Because the configuration of continents inevitably affects the ocean currents that dominate the distribution of heat across the face of the Earth, tectonics has a major influence over climate. So too does the topography of continents, which deflects global wind patterns, and that is also a reflection of tectonic events. For instance, a gap between North and South America allowed exchange of the waters of the Pacific and Atlantic Oceans throughout the Cenozoic Era until about 3 Ma ago, at the end of the Pliocene Epoch, although the seaway had long been shallowing as a result of tectonics and volcanism at the destructive margin of the eastern Pacific. That seemingly minor closure transformed the system of currents in the Atlantic Ocean, particularly the Gulf Stream, whose waxing and waning were instrumental in the glacial-interglacial cycles that have persisted for the last 2.5 Ma. This was partly through its northward transport of saltier water formed by tropical evaporation that cooling at high northern latitudes encouraged to sink to form a major component of the global oceanic heat conveyor system. Another example is the rise of the Himalaya following India’s collision with Eurasia that gave rise to the monsoonal system dominating the climate of southern Asia. The four huge climatic shifts to all-pervasive ice-house conditions during the Phanerozoic Eon are not explained so simply: one during the late-Ordovician; another in the late-Devonian; a 150 Ma-long glacial epoch spanning much of the Carboniferous and Permian Periods, and the current Ice Age that has lasted since around 34 Ma. Despite having been at the South Pole since the Cretaceous Antarctica didn’t develop glaciers until 34 Ma. So what may have triggered these four major shifts in global climate?
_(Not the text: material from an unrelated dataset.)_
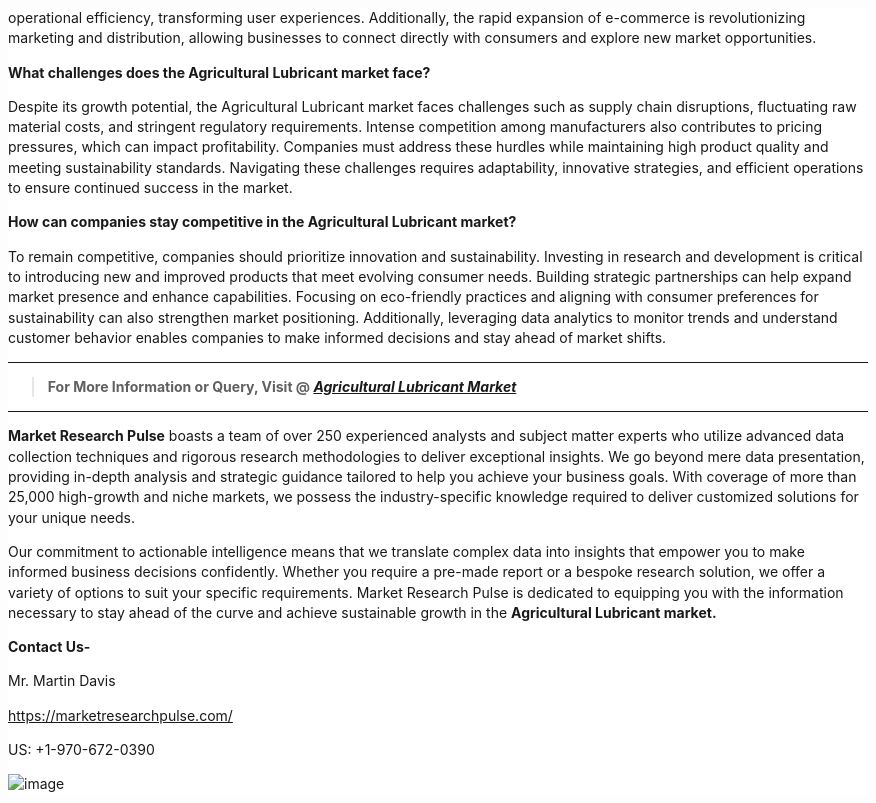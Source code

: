 operational efficiency, transforming user experiences. Additionally, the rapid expansion of e-commerce is revolutionizing marketing and distribution, allowing businesses to connect directly with consumers and explore new market opportunities.</p><p><strong>What challenges does the Agricultural Lubricant market face?</strong></p><p>Despite its growth potential, the Agricultural Lubricant market faces challenges such as supply chain disruptions, fluctuating raw material costs, and stringent regulatory requirements. Intense competition among manufacturers also contributes to pricing pressures, which can impact profitability. Companies must address these hurdles while maintaining high product quality and meeting sustainability standards. Navigating these challenges requires adaptability, innovative strategies, and efficient operations to ensure continued success in the market.</p><p><strong>How can companies stay competitive in the Agricultural Lubricant market?</strong></p><p>To remain competitive, companies should prioritize innovation and sustainability. Investing in research and development is critical to introducing new and improved products that meet evolving consumer needs. Building strategic partnerships can help expand market presence and enhance capabilities. Focusing on eco-friendly practices and aligning with consumer preferences for sustainability can also strengthen market positioning. Additionally, leveraging data analytics to monitor trends and understand customer behavior enables companies to make informed decisions and stay ahead of market shifts.</p><hr /><blockquote><p><strong>For More Information or Query, Visit @&nbsp;<em><a href="https://marketresearchpulse.com/report/83779/agricultural-lubricant-market?utm_source=Linkedin&utm_medium=0111">Agricultural Lubricant Market</a></em></strong></p></blockquote><hr /><p><strong>Market Research Pulse</strong> boasts a team of over 250 experienced analysts and subject matter experts who utilize advanced data collection techniques and rigorous research methodologies to deliver exceptional insights. We go beyond mere data presentation, providing in-depth analysis and strategic guidance tailored to help you achieve your business goals. With coverage of more than 25,000 high-growth and niche markets, we possess the industry-specific knowledge required to deliver customized solutions for your unique needs.</p><p>Our commitment to actionable intelligence means that we translate complex data into insights that empower you to make informed business decisions confidently. Whether you require a pre-made report or a bespoke research solution, we offer a variety of options to suit your specific requirements. Market Research Pulse is dedicated to equipping you with the information necessary to stay ahead of the curve and achieve sustainable growth in the <strong>Agricultural Lubricant market.</strong></p><p><strong>Contact Us-</strong></p><p>Mr. Martin Davis</p><p>https://marketresearchpulse.com/</p><p>US: +1-970-672-0390</p>
![image](https://github.com/user-attachments/assets/cfd40275-e7ac-4b7e-bd40-64b1413c6ce6)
Five palaeoclimatologists from the University of California and MIT set out to find links, starting with the most basic parameter, how atmospheric greenhouse gases might have varied. In the long term CO2 builds up through its emission by volcanoes. It is drawn down by several geological processes: burial of carbon and carbonates formed by living processes; chemical weathering of silicate minerals by CO2 dissolved in water, which forms solid calcium carbonate in soil and carbonate ions in seawater that can be taken up and buried by shell-producing organisms. Rather than comparing gross climate change with periods of orogeny and mountain building, mainly due to continent-continent collisions, they focused on zones that preserve signs of subduction of oceanic lithosphere – suture zones (Macdonald,F.A. et al. 2019. Arc-continent collisions in the tropics set Earth’s climate state. Science, v. 363 (in press); DOI: 10.1126/science.aav5300 ). Comparing the length of all sutures active at different times in the Phanerozoic with the extent of continental ice sheets there is some correlation between active subduction and glaciations, but some major misfits. Selecting only sutures that were active in the tropics of the time – the zone of most intense chemical weathering – results in a far better tectonic-climate connection. Their explanation for this is not tropical weathering of all kinds of exposed rock but of calcium- and magnesium-rich igneous rocks; basaltic and ultramafic rocks. These dominate oceanic lithosphere, which is exposed to weathering mainly where slabs of lithosphere are forced, or obducted, onto continental crust at convergent plate margins to form ophiolite complexes. The Ca- and Mg-rich silicates in them weather quickly to take up CO2 and form carbonates, especially in the tropics. Through such weathering reactions across millions of square kilometres the main greenhouse gas is rapidly pulled out of the atmosphere to set off global cooling.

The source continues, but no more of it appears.